Het is lang geleden, al zeker een volledig jaar, dat Joris Nieuwenhuis nog eens al zijn fysieke kwaliteiten heeft kunnen uitspelen in wedstrijdverband. Maar hey, de 22-jarige Nederlander uit Zelhem is naar eigen zeggen weer helemaal de oude en klaar om een hele winter lang te knallen in het veld. Dat Van der Poel en Van Aert er straks een te geduchten concurrent bijkrijgen….
“Het is een lange zomer geweest met heel veel lange trainingen”, opent Joris Nieuwenhuis ons gesprek. “Ik ben in vorm en het gevoel is ook veel beter dan vorig jaar, het gaat dus pakken beter met mijn gezondheid. Ik ben eigenlijk volledig klaar om te knallen in het komende crossseizoen.” Iets wat vorige winter nauwelijks lukte. “Vorig jaar was het echt lastig, met eerst die sleutelbeenbreuk en dan dat ziek zijn. Het bleef allemaal maar aanslepen (lees hier).”
“Gelukkig ging het in januari beter. Eerst won ik het Nederlands kampioenschap bij de beloften in Surhuisterveen. Dat was al een belangrijk teken voor mij. Op het WK in Valkenburg pakte ik dan zilver bij de beloften.

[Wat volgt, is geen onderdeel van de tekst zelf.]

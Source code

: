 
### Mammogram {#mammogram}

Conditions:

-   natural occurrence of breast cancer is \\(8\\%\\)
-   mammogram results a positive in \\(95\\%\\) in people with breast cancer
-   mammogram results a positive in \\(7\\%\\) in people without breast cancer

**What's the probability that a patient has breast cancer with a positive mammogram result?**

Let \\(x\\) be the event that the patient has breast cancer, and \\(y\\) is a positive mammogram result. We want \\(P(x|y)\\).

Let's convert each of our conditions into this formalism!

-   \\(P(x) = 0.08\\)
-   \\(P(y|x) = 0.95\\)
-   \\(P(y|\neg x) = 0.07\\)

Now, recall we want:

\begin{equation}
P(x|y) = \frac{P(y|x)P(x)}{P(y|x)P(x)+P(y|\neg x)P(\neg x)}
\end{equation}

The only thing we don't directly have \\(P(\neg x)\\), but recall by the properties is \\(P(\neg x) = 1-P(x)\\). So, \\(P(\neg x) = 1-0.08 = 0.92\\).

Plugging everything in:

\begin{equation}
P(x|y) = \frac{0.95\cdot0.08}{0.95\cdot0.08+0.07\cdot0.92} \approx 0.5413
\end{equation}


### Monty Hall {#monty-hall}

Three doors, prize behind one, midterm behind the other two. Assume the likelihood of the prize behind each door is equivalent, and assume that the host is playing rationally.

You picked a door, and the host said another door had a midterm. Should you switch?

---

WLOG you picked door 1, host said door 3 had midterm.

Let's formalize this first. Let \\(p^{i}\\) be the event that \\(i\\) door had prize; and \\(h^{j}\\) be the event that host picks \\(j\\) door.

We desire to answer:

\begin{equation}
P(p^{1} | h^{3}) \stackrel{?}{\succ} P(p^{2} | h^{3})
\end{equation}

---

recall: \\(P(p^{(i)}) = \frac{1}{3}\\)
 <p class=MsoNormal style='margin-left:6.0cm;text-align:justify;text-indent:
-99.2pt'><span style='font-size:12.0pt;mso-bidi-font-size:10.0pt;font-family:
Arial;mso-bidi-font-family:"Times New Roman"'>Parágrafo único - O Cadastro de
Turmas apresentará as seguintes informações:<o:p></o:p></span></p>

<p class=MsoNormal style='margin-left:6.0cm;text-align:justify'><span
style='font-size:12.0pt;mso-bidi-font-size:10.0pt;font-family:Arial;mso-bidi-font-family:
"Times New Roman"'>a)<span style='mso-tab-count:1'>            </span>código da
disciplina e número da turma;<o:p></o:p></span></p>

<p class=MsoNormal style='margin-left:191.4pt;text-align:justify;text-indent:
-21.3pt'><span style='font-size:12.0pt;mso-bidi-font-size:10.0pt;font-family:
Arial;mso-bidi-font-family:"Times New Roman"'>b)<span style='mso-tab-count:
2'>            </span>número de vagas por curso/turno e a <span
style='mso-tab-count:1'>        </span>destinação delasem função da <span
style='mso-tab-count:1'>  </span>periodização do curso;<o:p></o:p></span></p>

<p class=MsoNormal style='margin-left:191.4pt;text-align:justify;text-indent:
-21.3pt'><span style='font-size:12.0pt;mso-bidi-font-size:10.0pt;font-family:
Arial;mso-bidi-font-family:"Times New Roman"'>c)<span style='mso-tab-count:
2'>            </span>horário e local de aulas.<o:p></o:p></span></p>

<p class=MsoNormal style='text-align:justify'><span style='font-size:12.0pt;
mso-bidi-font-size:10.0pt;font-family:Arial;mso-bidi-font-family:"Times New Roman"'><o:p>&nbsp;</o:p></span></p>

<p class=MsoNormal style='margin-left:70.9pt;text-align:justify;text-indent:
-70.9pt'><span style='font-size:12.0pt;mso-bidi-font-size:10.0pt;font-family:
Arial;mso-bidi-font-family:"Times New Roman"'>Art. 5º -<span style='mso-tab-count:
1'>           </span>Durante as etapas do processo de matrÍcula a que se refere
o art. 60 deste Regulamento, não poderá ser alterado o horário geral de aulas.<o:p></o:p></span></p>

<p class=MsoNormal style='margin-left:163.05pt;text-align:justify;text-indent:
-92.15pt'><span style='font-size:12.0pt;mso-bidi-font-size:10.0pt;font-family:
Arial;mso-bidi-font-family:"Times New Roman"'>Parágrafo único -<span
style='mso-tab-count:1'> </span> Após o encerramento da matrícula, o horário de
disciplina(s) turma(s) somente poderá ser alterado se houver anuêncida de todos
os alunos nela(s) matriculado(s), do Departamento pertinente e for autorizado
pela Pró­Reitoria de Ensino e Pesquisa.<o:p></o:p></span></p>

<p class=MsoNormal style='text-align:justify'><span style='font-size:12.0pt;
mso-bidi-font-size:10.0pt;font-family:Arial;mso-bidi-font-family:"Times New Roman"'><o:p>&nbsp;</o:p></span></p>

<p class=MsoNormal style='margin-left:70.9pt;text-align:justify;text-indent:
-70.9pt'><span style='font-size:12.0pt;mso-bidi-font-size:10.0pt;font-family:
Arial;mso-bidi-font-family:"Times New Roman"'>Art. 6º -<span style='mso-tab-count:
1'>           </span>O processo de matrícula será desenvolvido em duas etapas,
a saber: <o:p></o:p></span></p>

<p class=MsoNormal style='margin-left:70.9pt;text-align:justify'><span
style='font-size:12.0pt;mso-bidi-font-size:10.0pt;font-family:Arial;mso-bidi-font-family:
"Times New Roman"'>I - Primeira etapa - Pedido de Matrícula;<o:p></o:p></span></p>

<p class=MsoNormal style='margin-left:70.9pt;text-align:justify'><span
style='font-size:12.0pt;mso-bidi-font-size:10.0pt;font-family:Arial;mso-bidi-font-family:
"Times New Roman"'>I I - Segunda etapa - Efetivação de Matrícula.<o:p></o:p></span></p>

Ok, ik kon mijn wereldtitel van de winter voordien dan wel niet verlengen, maar dat zilver was voor mij wel een overwinning op zich. 2 keer een lichtpuntje, het bewijs voor mezelf dat ik het nog wel degelijk kon.”
Meulebeke en Ronse
De beknelde liesslagader aan het linkerbeen moest na het veldritseizoen onder het mes. “Daardoor duurde het behoorlijk lang eer ik opnieuw op de weg mocht gaan fietsen”, verklaart Nieuwenhuis zijn aanpak voor de zomer. “Eigenlijk heb ik begin augustus alleen de Tour Alsace gereden en dus het voorbije weekend mijn 1e echte koersen, met de Brussels Cycling Classic en de Antwerp Port Epic (waarin hij 9e finishte, red). In Brussel moest ik vooral werken voor onze Duitse kopman Niklas Märkl, terwijl ik zondag meer mijn eigen ding kon doen.”
Het was een lange zomer voor de jongeman uit Zelhem. “Ik heb echt heel veel getraind”, zegt hij. “Dat was bij momenten mentaal soms lastig omdat ik niet echt een doel voor ogen had om naar toe te werken. Na de koersen die er nu geweest zijn, doe ik nog de Olympia’s Tour en dan kunnen we eindelijk beginnen crossen. In Meulebeke en Ronse wil ik er al staan. Hopelijk kan ik een mooi crossseizoen draaien. Ik verwacht ook niet naar het WK op de weg in Innsbruck te gaan – wegens te zwaar, ik heb me er in ieder geval niet op voorbereid. Ik wil me vooral laten zien in het veld en kijk dan ook uit naar mijn 1e seizoen bij de profs. Tijd voor revanche, ja!”